[Your objective] Each line of the data is to be output verbatim, with the images removed.
● ● ● ● ● ● ●
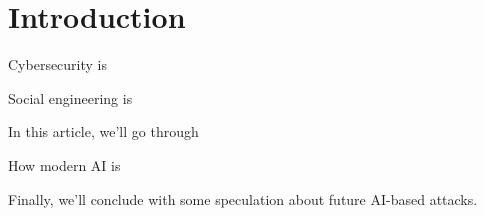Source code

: 
\chapter{Introduction\label{intro}}

Cybersecurity is

Social engineering is

In this article, we'll go through

How modern AI is

Finally, we'll conclude with some speculation about future AI-based attacks.

\citep{wang_defining_2020,latexcompanion,knuth99}
\cite{wang_defining_2020,latexcompanion,knuth99}






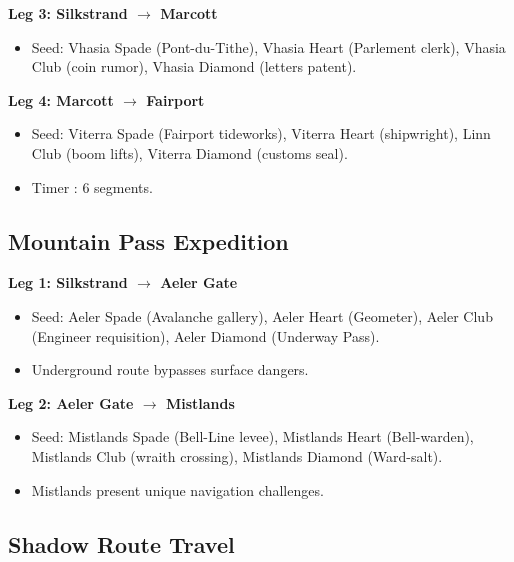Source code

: \textbf{Leg 3: Silkstrand $\rightarrow$ Marcott}
\begin{itemize}
    \item Seed: Vhasia Spade (Pont-du-Tithe), Vhasia Heart (Parlement clerk), Vhasia Club (coin rumor), Vhasia Diamond (letters patent).
\end{itemize}

\textbf{Leg 4: Marcott $\rightarrow$ Fairport}
\begin{itemize}
    \item Seed: Viterra Spade (Fairport tideworks), Viterra Heart (shipwright), Linn Club (boom lifts), Viterra Diamond (customs seal).
    \item Timer : 6 segments.
\end{itemize}

\subsection{Mountain Pass Expedition}\label{subsec:mountain_pass}

\textbf{Leg 1: Silkstrand $\rightarrow$ Aeler Gate}
\begin{itemize}
    \item Seed: Aeler Spade (Avalanche gallery), Aeler Heart (Geometer), Aeler Club (Engineer requisition), Aeler Diamond (Underway Pass).
    \item Underground route bypasses surface dangers.
\end{itemize}

\textbf{Leg 2: Aeler Gate $\rightarrow$ Mistlands}
\begin{itemize}
    \item Seed: Mistlands Spade (Bell-Line levee), Mistlands Heart (Bell-warden), Mistlands Club (wraith crossing), Mistlands Diamond (Ward-salt).
    \item Mistlands present unique navigation challenges.
\end{itemize}

\subsection{Shadow Route Travel}\label{subsec:shadow_route}

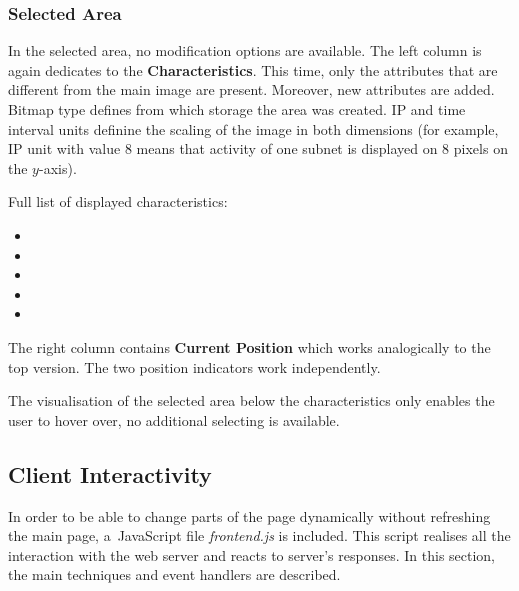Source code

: \subsubsection{Selected Area}
In the selected area, no modification options are available.
The left column is again dedicates to the \textbf{Characteristics}. This time,
only the attributes that are different from the main image are present.
Moreover, new attributes are added. Bitmap type defines from which storage
the area was created. IP and time interval units definine
the scaling of the image in both dimensions (for example, IP unit with value
$8$ means that activity of one subnet is displayed on 8 pixels on the $y$-axis).

Full list of displayed characteristics:

\begin{itemize}
   \item {} 
   \item {} 
   \item {} 
   \item {} 
   \item {} 
\end{itemize}

The right column contains \textbf{Current Position} which works analogically
to the top version. The two position indicators work independently.

The visualisation of the selected area below the characteristics only enables
the user to hover over, no additional selecting is available. 

\subsection{Client Interactivity}
In order to be able to change parts of the page dynamically without 
refreshing the main page, a~JavaScript file \textit{frontend.js} is included.
This script realises all the interaction with the web server and reacts
to server's responses. In this section, the main techniques
and event handlers are described.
● ● ● ● ● ● ●
[Written response]
Source code

: 
\chapter{Introduction\label{intro}}

Cybersecurity is

Social engineering is

In this article, we'll go through

How modern AI is

Finally, we'll conclude with some speculation about future AI-based attacks.

\citep{wang_defining_2020,latexcompanion,knuth99}
\cite{wang_defining_2020,latexcompanion,knuth99}






Source code

: \textbf{Leg 3: Silkstrand $\rightarrow$ Marcott}
\begin{itemize}
    \item Seed: Vhasia Spade (Pont-du-Tithe), Vhasia Heart (Parlement clerk), Vhasia Club (coin rumor), Vhasia Diamond (letters patent).
\end{itemize}

\textbf{Leg 4: Marcott $\rightarrow$ Fairport}
\begin{itemize}
    \item Seed: Viterra Spade (Fairport tideworks), Viterra Heart (shipwright), Linn Club (boom lifts), Viterra Diamond (customs seal).
    \item Timer : 6 segments.
\end{itemize}

\subsection{Mountain Pass Expedition}\label{subsec:mountain_pass}

\textbf{Leg 1: Silkstrand $\rightarrow$ Aeler Gate}
\begin{itemize}
    \item Seed: Aeler Spade (Avalanche gallery), Aeler Heart (Geometer), Aeler Club (Engineer requisition), Aeler Diamond (Underway Pass).
    \item Underground route bypasses surface dangers.
\end{itemize}

\textbf{Leg 2: Aeler Gate $\rightarrow$ Mistlands}
\begin{itemize}
    \item Seed: Mistlands Spade (Bell-Line levee), Mistlands Heart (Bell-warden), Mistlands Club (wraith crossing), Mistlands Diamond (Ward-salt).
    \item Mistlands present unique navigation challenges.
\end{itemize}

\subsection{Shadow Route Travel}\label{subsec:shadow_route}

Source code

: \subsubsection{Selected Area}
In the selected area, no modification options are available.
The left column is again dedicates to the \textbf{Characteristics}. This time,
only the attributes that are different from the main image are present.
Moreover, new attributes are added. Bitmap type defines from which storage
the area was created. IP and time interval units definine
the scaling of the image in both dimensions (for example, IP unit with value
$8$ means that activity of one subnet is displayed on 8 pixels on the $y$-axis).

Full list of displayed characteristics:

\begin{itemize}
   \item {} 
   \item {} 
   \item {} 
   \item {} 
   \item {} 
\end{itemize}

The right column contains \textbf{Current Position} which works analogically
to the top version. The two position indicators work independently.

The visualisation of the selected area below the characteristics only enables
the user to hover over, no additional selecting is available. 

\subsection{Client Interactivity}
In order to be able to change parts of the page dynamically without 
refreshing the main page, a~JavaScript file \textit{frontend.js} is included.
This script realises all the interaction with the web server and reacts
to server's responses. In this section, the main techniques
and event handlers are described.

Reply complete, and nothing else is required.